Traditionally baby foods were made at home, typically puréed or mashed, with mass production first reported to have occurred in 1928( Reference Bentley 21 ). Advice regarding infant feeding changed from the late nineteenth to the mid-twentieth centuries, meaning solids were introduced at earlier ages, at approximately 4–6 weeks old in the 1950s( Reference Bentley 21 ). This change in advice, combined with an increasing birth rate in the post-Second World War era, led to a growth in the mass production of commercial baby foods by manufacturers as part of the canned goods industry, particularly in the USA( Reference Bentley 21 ). Although initially commercially produced infant foods were a means to provide fruit and vegetables all year round, over the years products have diversified significantly. Currently a broad range of commercially prepared products exist across a number of categories according to stage/age range and type of food (for example, cereal products, baby snacks, desserts). To illustrate the number of products now available, recent studies of commercial infant foods identified 479 different products in the UK market( Reference García, Raza and Parrett 22 ) and 657 in the US market( Reference Cogswell, Gunn and Yuan 23 ). Although there are an extensive number of products available, it is difficult to say whether the variety of ingredients used has changed over time.
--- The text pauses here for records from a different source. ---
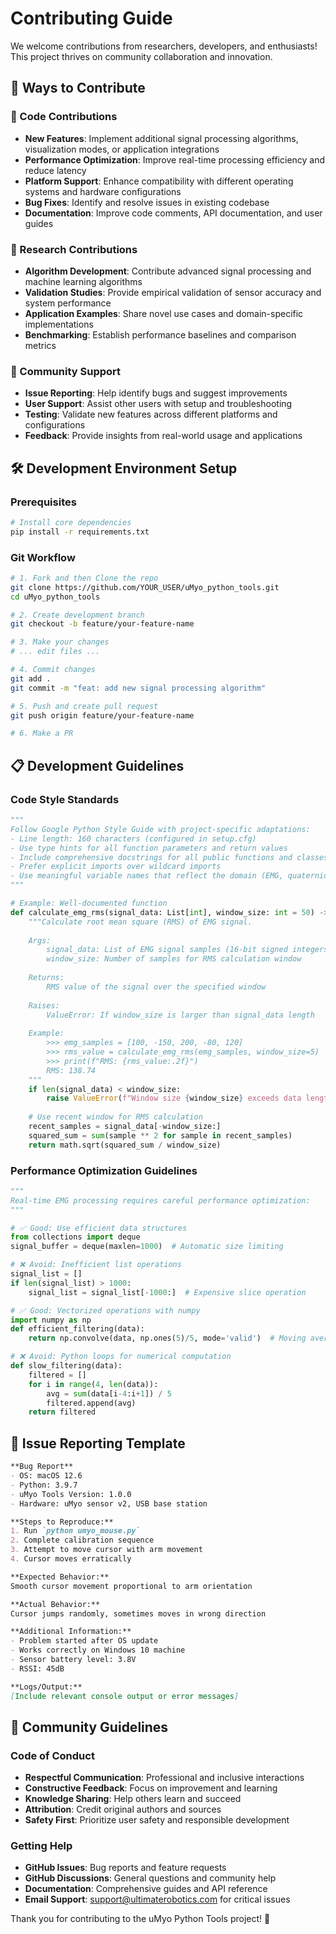 # Contributing Guide

We welcome contributions from researchers, developers, and enthusiasts! This project thrives on community collaboration and innovation.

## 🎯 Ways to Contribute

### 🔧 Code Contributions
- **New Features**: Implement additional signal processing algorithms, visualization modes, or application integrations
- **Performance Optimization**: Improve real-time processing efficiency and reduce latency
- **Platform Support**: Enhance compatibility with different operating systems and hardware configurations
- **Bug Fixes**: Identify and resolve issues in existing codebase
- **Documentation**: Improve code comments, API documentation, and user guides

### 🔬 Research Contributions  
- **Algorithm Development**: Contribute advanced signal processing and machine learning algorithms
- **Validation Studies**: Provide empirical validation of sensor accuracy and system performance
- **Application Examples**: Share novel use cases and domain-specific implementations
- **Benchmarking**: Establish performance baselines and comparison metrics

### 🤝 Community Support
- **Issue Reporting**: Help identify bugs and suggest improvements
- **User Support**: Assist other users with setup and troubleshooting
- **Testing**: Validate new features across different platforms and configurations
- **Feedback**: Provide insights from real-world usage and applications

## 🛠️ Development Environment Setup

### Prerequisites
```bash
# Install core dependencies
pip install -r requirements.txt

```

### Git Workflow
```bash
# 1. Fork and then Clone the repo
git clone https://github.com/YOUR_USER/uMyo_python_tools.git
cd uMyo_python_tools

# 2. Create development branch
git checkout -b feature/your-feature-name

# 3. Make your changes
# ... edit files ...

# 4. Commit changes
git add .
git commit -m "feat: add new signal processing algorithm"

# 5. Push and create pull request
git push origin feature/your-feature-name

# 6. Make a PR
```

## 📋 Development Guidelines

### Code Style Standards
```python
"""
Follow Google Python Style Guide with project-specific adaptations:
- Line length: 160 characters (configured in setup.cfg)
- Use type hints for all function parameters and return values
- Include comprehensive docstrings for all public functions and classes
- Prefer explicit imports over wildcard imports
- Use meaningful variable names that reflect the domain (EMG, quaternion, etc.)
"""

# Example: Well-documented function
def calculate_emg_rms(signal_data: List[int], window_size: int = 50) -> float:
    """Calculate root mean square (RMS) of EMG signal.
    
    Args:
        signal_data: List of EMG signal samples (16-bit signed integers)
        window_size: Number of samples for RMS calculation window
        
    Returns:
        RMS value of the signal over the specified window
        
    Raises:
        ValueError: If window_size is larger than signal_data length
        
    Example:
        >>> emg_samples = [100, -150, 200, -80, 120]
        >>> rms_value = calculate_emg_rms(emg_samples, window_size=5)
        >>> print(f"RMS: {rms_value:.2f}")
        RMS: 138.74
    """
    if len(signal_data) < window_size:
        raise ValueError(f"Window size {window_size} exceeds data length {len(signal_data)}")
    
    # Use recent window for RMS calculation
    recent_samples = signal_data[-window_size:]
    squared_sum = sum(sample ** 2 for sample in recent_samples)
    return math.sqrt(squared_sum / window_size)
```

### Performance Optimization Guidelines
```python
"""
Real-time EMG processing requires careful performance optimization:
"""

# ✅ Good: Use efficient data structures
from collections import deque
signal_buffer = deque(maxlen=1000)  # Automatic size limiting

# ❌ Avoid: Inefficient list operations
signal_list = []
if len(signal_list) > 1000:
    signal_list = signal_list[-1000:]  # Expensive slice operation

# ✅ Good: Vectorized operations with numpy
import numpy as np
def efficient_filtering(data):
    return np.convolve(data, np.ones(5)/5, mode='valid')  # Moving average

# ❌ Avoid: Python loops for numerical computation
def slow_filtering(data):
    filtered = []
    for i in range(4, len(data)):
        avg = sum(data[i-4:i+1]) / 5
        filtered.append(avg)
    return filtered
```

## 📝 Issue Reporting Template

```markdown
**Bug Report**
- OS: macOS 12.6
- Python: 3.9.7
- uMyo Tools Version: 1.0.0
- Hardware: uMyo sensor v2, USB base station

**Steps to Reproduce:**
1. Run `python umyo_mouse.py`
2. Complete calibration sequence
3. Attempt to move cursor with arm movement
4. Cursor moves erratically

**Expected Behavior:**
Smooth cursor movement proportional to arm orientation

**Actual Behavior:**
Cursor jumps randomly, sometimes moves in wrong direction

**Additional Information:**
- Problem started after OS update
- Works correctly on Windows 10 machine
- Sensor battery level: 3.8V
- RSSI: 45dB

**Logs/Output:**
[Include relevant console output or error messages]
```

## 🌟 Community Guidelines

### Code of Conduct
- **Respectful Communication**: Professional and inclusive interactions
- **Constructive Feedback**: Focus on improvement and learning
- **Knowledge Sharing**: Help others learn and succeed
- **Attribution**: Credit original authors and sources
- **Safety First**: Prioritize user safety and responsible development

### Getting Help
- **GitHub Issues**: Bug reports and feature requests
- **GitHub Discussions**: General questions and community help
- **Documentation**: Comprehensive guides and API reference
- **Email Support**: support@ultimaterobotics.com for critical issues

Thank you for contributing to the uMyo Python Tools project! 🎉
Concerns have been raised regarding commercially produced infant food, specifically diversity of ingredients used( Reference Mesch, Stimming and Foterek 24 ), the taste profile( Reference Garcia, McLean and Wright 25 ), nutritional content( Reference Cogswell, Gunn and Yuan 23 , Reference Elliott 26 ), bioavailability of micronutrients( Reference Mir-Marqués, González-Masó and Cervera 27 – Reference Bosscher, Van Cauwenbergh and Van der Auwera 29 ) and toxicity( Reference Carbonell-Barrachina, Ramirez-Gondolfo and Wu 28 ). Together these factors cumulatively create a significant change in early food exposure, with potential implications for the development of non-communicable diseases, namely allergy( Reference Björkstén, Sepp and Julge 30 , Reference Grimshaw, Maskell and Oliver 31 ) and obesity( Reference Luoto, Kalliomäki and Laitinen 32 ). There are also concerns generally regarding the role of infant feeding practices in the development of early tooth decay( Reference Colak, Dulgergil and Dalli 33 , Reference Peres, Sheiham and Liu 34 ), although there is no evidence that commercial infant food in particular contributes to this issue. Additionally there are claims that commercially produced infant foods may displace or reduce the duration of breast-feeding( Reference Tzioumis, Kay and Wright 35 ).
Given the widespread availability of commercial baby food in developed countries and debate regarding the impact this could have on infant diet and long-term health outcomes, a summary of the evidence is warranted. The present review aims to address and critically appraise the literature regarding nutritional implications of commercial infant food consumption, in addition to broader aspects such as taste, ingredient variety and parental perception. Fig. 1 illustrates the factors, which will be discussed. The review will not include the wider topics of complementary feeding in developing countries, studies that include toddler foods( Reference Cogswell, Gunn and Yuan 23 , Reference Dunford, Louie and Byrne 36 – Reference Carstairs, Craig and Marais 38 ) or infant beverages, which are considered outside the remit.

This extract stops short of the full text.